* **Given data**
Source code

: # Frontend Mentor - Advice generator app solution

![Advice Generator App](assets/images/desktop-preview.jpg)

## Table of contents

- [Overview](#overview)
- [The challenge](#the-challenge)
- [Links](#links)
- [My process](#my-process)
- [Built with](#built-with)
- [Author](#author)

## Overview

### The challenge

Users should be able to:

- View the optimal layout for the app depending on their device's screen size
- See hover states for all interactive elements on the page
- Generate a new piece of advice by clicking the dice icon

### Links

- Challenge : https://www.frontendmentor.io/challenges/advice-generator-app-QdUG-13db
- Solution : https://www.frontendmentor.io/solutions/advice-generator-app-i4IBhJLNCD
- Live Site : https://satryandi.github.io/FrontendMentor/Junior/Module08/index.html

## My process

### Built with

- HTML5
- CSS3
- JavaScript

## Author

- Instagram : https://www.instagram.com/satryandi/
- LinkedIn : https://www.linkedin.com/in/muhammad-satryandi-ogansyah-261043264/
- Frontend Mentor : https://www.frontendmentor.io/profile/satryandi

* **Directions**
Only the lines from the one bearing "- Instagram : https://www.instagram.com/satryandi/" to the end of the material belong in the answer; set them down verbatim.

* **Task result**
- Instagram : https://www.instagram.com/satryandi/
- LinkedIn : https://www.linkedin.com/in/muhammad-satryandi-ogansyah-261043264/
- Frontend Mentor : https://www.frontendmentor.io/profile/satryandi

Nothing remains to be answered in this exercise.